Fishizzle, I use worms but I'm looking to upgrade!
After getting to catch up with a lot of people at the show and talking to some new ones on saturday, My dad and I were talking about the different types of fisherman at the show. I figured this would be a good topic to get people to add on some categories on top of the ones my dad I came up with

1) The colorado ski bum fly fishing bro

----met a few of these types, usually steelhead guys, but also trout guys who have that kind of modern "fly fishing is an extreme sport" /simms catalogue kind of swag to them. Usually, they love talking about being cutting edge, something along the lines of " oh yea brah, we were throwing huge double bunnies in that back channel brah which no one ever does and we were just crushinnnn fish". In the same token, these guys usually are above average anglers and can be good to go to for info


2)the granola eating hiker with a flyrod in his pack

----->these are the people who just love everything outdoors, aren't necessarily super into flyfishing ,but like to pick apart a small stream as part of the daily agenda while putting in some miles in the woods.
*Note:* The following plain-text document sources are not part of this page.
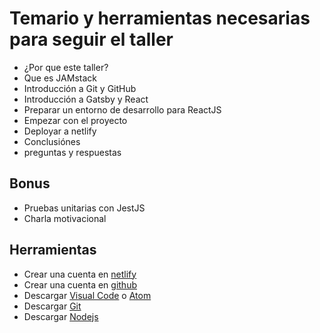 # Temario y herramientas necesarias para seguir el taller


* ¿Por que este taller?
* Que es JAMstack
* Introducción a Git y GitHub
* Introducción a Gatsby y React
* Preparar un entorno de desarrollo para ReactJS
* Empezar con el proyecto
* Deployar a netlify
* Conclusiónes
* preguntas y respuestas

 ## Bonus
 * Pruebas unitarias con JestJS
 * Charla motivacional

## Herramientas
* Crear una cuenta en [netlify](https://www.netlify.com/)
* Crear una cuenta en [github](https://github.com)
* Descargar [Visual Code](https://code.visualstudio.com/) o [Atom](https://atom.io/)
* Descargar [Git](https://git-scm.com/)
* Descargar [Nodejs](https://nodejs.org/es/)
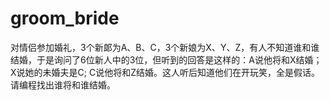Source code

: # groom_bride
对情侣参加婚礼，3个新郞为A、B、C，3个新娘为X、Y、Z，有人不知道谁和谁结婚，于是询问了6位新人中的3位，但听到的回答是这样的：A说他将和X结婚；X说她的未婚夫是C; C说他将和Z结婚。这人听后知道他们在开玩笑，全是假话。请编程找出谁将和谁结婚。
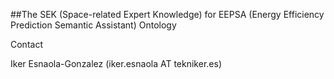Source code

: ##The SEK (Space-related Expert Knowledge) for EEPSA (Energy Efficiency Prediction Semantic Assistant) Ontology

Contact

Iker Esnaola-Gonzalez (iker.esnaola AT tekniker.es)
Typically, they could care less if the stream is filed with 4 inch trout, they just like the way trout look and the places they are found


3) The delusional fly fishing celebrity
-------> everyone met a few of these at the show. The guys who only hangout with fisherman/or fish 300 days a year and because they've published a book or two and have a recognizable name in a sport 99.9% of the population knows nothing about, that somehow makes them famous. Beyond being weird, usually these guys are the least fun to talk to as they tend to be 1-uppers and getting a word in is almost impossible. To these people, the somerset flyfishing show was the academy awards, except there was no T.V. coverage, and no one besides us gave a shit.


4) The psycho
---->my dad loves this one. You can spot them by the way get out of the car. They have that power walk to the stream, tie on flies in less than 10 seconds to maximize hookups per hr, and stare out onto the water looking for a rise with the same level of intensity a mother would stare through a crowd at the mall to find her lost child. Basically, Jim Harbaugh with a flyrod


5) The guy who loves fly-fishing but his wife has his balls in a jar
----->there are always those dudes that last season hooked their first big fish, had their annual 3-4 days on the water and pledge to make this season different as they really "Get into it". They actually want to, but that quickly turns into " I just dont have the time" come june when summer activities get going and the summer fun begins. Seriously though, who the hell would marry someone that allows them to only do something 3-4 days a year that they want to do? Even if you have kids, those little bastards can show a little appreciation and let you do what you want to do a minimum of 10 days a year. Set the standard early boys or forever be subjected to the bullshit described in #5

I have more, but I'll stop here to see what contributions we can get from the crowd
 
Forgot to add 1 more.

#6 The business management degree lodge owner who pretends to like flyfishing

If you've been on a few fishing trips then you've undoubtedly realized there are fisherman lodges and there are hotels that happen to be near good fishing and market themselves as "fishing lodges". Walking up to some of the booths on saturday, I ran into a couple of these guys. Key tip offs that you are dealing with one are 1) they formally name fish species(Rainbow Trout, Brown Trout) rather than bows and brownies 2) They love to talk about the food/restaurant options available 3) they love turning immediately to the pamphlet because thats what business management people were taught to do 4) they get awkward when you ask about hatches and try to pass you off to a nearby guide to answer the question
 
#7 The Realist

The guy who knows what he's looking for, shows up and buys all the materials and other obscure items he can't find in any of his local shops, does a lap of the place, then bolts.
 
The minimalist? Only has one old rod they have had for ages no real gear other than a few fly boxes but does not give a shit about anything else but getting out on any water when ever life gives them time. Good weather or bad doesnt matter.
 
3) The delusional fly fishing celebrity
-------> everyone met a few of these at the show. The guys who only hangout with fisherman/or fish 300 days a year and because they've published a book or two and have a recognizable name in a sport 99.9% of the population knows nothing about, that somehow makes them famous. Beyond being weird, usually these guys are the least fun to talk to as they tend to be 1-uppers and getting a word in is almost impossible. To these people, the somerset flyfishing show was the academy awards, except there was no T.V. coverage, and no one besides us gave a shit.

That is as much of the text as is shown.